The workflow consists of four semi-independent components with the following dependencies:

align (RNA-seq) ────────┐
                        ├──> eQTL ──┐
traitqtl (QTL) ────────┤            ├──> packets (gene prioritization)
                       └────────────┘

1. Trait QTL Mapping (scripts/traitqtl/)

Status: Fully integrated
Dependencies: None (requires only phenotype data and genomecache)

Maps genetic loci associated with cardiac phenotypes using multi-parent regression-on-probabilities. Performs Box-Cox normalization, genome scans, and permutation-based significance testing.

  • Entry point: sbatch scripts/traitqtl/snakemake/snake.sh
  • Outputs:
    • data/processed/joinLoci/relational_tables/genesInLoci.rds - genes within QTL intervals
    • Significance thresholds and scan results

2. RNA-seq Alignment (scripts/align/)

Status: Works independently
Dependencies: None (requires raw FASTQ files)

STAR-based alignment pipeline for BRB-seq libraries with 14bp sample barcodes and UMIs. Generates count matrices used for eQTL mapping and differential expression.

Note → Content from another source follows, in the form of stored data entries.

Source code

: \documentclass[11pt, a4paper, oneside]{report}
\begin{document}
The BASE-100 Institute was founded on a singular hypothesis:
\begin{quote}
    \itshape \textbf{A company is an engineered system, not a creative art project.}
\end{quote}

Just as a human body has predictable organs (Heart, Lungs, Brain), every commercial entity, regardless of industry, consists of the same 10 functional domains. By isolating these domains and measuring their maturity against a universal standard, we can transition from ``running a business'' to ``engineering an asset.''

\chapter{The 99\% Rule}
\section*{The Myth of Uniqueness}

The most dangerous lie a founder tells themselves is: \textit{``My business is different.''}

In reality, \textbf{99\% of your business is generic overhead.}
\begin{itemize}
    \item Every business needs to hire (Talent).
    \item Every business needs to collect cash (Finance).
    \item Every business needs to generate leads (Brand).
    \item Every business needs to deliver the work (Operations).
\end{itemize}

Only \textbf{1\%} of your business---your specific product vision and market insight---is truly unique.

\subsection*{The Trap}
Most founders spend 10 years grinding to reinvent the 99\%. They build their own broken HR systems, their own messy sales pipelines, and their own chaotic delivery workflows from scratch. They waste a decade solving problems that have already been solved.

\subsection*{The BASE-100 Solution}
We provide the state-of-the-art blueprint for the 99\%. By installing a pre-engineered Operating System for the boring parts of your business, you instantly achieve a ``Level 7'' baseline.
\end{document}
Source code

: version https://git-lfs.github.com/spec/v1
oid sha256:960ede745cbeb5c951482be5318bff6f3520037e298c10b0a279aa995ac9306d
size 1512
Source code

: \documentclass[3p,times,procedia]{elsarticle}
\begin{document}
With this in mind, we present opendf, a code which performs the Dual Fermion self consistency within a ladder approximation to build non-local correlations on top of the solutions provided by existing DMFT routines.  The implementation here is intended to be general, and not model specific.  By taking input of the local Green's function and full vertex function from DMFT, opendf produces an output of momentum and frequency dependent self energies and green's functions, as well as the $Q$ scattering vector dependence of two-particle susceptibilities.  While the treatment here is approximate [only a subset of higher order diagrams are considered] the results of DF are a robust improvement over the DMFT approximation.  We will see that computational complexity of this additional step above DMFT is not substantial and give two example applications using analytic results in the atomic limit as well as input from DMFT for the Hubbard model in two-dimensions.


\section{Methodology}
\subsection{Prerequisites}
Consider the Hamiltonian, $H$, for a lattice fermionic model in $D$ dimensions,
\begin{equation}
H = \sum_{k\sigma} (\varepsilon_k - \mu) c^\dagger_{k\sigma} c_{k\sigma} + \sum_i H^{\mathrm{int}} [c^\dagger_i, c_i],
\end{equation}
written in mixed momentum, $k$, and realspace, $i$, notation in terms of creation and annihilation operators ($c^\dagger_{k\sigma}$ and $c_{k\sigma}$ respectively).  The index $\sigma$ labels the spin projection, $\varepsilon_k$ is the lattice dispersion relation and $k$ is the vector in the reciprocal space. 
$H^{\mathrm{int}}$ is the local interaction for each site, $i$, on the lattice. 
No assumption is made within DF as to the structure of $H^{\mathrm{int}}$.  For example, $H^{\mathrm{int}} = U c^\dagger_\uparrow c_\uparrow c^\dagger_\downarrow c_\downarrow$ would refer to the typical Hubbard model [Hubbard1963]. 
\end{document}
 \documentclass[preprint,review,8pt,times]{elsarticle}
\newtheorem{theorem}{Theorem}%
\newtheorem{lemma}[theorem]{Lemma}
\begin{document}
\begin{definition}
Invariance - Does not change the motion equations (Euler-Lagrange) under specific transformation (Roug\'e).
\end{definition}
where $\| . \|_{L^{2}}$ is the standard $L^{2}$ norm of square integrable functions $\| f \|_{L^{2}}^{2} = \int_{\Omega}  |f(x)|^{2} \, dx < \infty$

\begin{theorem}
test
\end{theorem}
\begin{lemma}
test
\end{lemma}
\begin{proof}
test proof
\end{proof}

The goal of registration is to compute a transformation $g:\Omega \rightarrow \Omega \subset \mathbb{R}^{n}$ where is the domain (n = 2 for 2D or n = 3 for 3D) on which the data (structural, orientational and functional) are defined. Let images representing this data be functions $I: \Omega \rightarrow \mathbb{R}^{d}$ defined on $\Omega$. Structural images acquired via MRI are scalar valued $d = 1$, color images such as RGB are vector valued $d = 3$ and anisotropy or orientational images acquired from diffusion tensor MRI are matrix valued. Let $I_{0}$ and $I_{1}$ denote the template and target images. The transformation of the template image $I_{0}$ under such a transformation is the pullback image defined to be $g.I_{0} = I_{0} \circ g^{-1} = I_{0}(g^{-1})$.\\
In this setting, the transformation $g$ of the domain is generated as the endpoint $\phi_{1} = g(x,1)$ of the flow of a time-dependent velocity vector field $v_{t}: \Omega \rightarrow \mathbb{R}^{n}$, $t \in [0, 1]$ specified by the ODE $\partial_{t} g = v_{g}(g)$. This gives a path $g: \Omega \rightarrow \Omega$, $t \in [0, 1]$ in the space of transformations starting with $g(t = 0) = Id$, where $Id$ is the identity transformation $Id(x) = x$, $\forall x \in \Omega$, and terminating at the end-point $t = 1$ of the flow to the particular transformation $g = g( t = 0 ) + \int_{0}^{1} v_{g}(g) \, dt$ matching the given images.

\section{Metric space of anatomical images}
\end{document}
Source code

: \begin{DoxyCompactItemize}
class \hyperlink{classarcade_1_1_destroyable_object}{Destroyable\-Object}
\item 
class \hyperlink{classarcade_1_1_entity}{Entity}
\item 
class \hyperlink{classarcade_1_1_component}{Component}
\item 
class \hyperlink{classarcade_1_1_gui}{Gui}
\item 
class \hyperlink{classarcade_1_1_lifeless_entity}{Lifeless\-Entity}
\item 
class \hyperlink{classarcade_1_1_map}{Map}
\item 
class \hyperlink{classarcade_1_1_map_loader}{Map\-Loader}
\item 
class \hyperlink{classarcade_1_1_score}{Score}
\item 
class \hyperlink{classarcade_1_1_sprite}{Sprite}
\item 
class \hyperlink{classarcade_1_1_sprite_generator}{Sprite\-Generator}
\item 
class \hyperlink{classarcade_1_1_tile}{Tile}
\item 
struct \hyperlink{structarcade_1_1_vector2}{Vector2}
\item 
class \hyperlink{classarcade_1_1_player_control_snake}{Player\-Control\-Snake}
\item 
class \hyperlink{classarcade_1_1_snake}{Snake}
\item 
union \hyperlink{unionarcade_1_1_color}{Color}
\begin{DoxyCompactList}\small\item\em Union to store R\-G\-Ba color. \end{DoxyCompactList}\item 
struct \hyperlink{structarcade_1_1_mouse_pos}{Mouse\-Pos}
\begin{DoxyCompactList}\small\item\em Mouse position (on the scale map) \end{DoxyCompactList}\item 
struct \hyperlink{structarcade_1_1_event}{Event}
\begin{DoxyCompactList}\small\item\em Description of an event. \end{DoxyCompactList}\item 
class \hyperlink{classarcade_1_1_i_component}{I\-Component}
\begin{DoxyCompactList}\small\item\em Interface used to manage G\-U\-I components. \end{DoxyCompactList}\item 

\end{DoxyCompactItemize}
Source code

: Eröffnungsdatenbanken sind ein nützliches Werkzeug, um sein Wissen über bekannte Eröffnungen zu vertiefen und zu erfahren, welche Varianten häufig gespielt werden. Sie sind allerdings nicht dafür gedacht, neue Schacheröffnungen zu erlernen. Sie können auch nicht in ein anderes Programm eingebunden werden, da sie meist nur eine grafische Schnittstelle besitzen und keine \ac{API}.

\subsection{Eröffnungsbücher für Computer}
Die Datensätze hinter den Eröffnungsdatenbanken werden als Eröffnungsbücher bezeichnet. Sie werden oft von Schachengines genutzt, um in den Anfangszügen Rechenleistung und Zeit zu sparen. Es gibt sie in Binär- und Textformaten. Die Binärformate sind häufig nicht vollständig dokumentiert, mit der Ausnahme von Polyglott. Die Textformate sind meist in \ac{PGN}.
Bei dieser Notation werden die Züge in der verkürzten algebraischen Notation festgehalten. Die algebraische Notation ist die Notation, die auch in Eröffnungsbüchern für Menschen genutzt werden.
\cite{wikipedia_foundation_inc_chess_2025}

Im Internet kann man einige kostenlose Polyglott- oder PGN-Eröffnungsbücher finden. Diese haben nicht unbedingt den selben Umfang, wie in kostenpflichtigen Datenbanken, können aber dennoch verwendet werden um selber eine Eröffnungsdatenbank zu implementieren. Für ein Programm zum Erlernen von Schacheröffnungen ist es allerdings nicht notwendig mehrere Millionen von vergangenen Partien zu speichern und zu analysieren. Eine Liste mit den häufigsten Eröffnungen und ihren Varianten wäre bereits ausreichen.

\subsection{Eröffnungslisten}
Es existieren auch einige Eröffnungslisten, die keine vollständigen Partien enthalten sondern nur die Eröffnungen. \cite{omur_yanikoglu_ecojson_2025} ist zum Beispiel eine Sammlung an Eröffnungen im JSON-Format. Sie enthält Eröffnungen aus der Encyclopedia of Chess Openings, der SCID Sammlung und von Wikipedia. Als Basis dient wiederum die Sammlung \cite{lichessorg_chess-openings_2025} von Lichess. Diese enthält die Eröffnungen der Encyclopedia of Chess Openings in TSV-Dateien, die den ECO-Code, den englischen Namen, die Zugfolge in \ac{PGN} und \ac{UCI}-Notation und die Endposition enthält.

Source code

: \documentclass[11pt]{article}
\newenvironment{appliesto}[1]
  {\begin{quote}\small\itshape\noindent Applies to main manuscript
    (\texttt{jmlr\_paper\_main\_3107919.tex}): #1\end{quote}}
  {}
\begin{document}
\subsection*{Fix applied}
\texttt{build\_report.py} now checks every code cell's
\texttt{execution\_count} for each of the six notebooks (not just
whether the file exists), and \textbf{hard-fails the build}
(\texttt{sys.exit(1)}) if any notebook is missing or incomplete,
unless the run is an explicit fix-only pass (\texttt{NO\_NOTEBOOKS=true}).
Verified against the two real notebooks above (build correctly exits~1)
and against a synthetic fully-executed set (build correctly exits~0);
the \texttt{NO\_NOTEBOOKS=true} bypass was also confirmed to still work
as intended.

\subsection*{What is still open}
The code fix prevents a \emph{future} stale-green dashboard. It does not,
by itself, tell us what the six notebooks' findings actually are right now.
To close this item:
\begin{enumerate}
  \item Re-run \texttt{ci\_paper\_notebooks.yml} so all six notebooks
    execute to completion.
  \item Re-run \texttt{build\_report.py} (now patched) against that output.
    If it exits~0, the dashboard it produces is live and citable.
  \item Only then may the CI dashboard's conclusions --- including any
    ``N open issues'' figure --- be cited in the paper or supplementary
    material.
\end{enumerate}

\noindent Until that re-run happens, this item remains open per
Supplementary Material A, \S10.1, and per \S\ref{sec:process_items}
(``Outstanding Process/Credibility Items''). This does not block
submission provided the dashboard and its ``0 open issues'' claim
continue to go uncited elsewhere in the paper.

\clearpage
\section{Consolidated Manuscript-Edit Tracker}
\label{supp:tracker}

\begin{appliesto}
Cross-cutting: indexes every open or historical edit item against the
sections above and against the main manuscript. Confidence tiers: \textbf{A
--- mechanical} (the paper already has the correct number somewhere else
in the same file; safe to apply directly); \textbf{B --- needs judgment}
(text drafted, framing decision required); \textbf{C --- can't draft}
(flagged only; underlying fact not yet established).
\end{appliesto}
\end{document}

  • Entry point: See scripts/align/README.md for execution details
  • Outputs:
    • data/processed/star_aligned/CC_Plate_*/ - aligned BAMs and count matrices
    • data/processed/expression/cc_raw_counts.csv - merged count matrix

3. eQTL Mapping (scripts/eqtl/)

Status: Partially integrated, needs work
Dependencies:

  • Required: RNA-seq alignment outputs
  • Optional: trait QTL results (to restrict analysis to genes in trait loci)

Maps expression QTLs for genes, with optional restriction to those within trait QTL intervals. Currently split across three separate snake scripts with hardcoded paths requiring manual execution.

  • Entry point: Currently broken - see scripts/eqtl/README.md for details
  • Integration status: Needs consolidation into single snake.sh with conda environment

4. Gene Packet Generation (scripts/packets/)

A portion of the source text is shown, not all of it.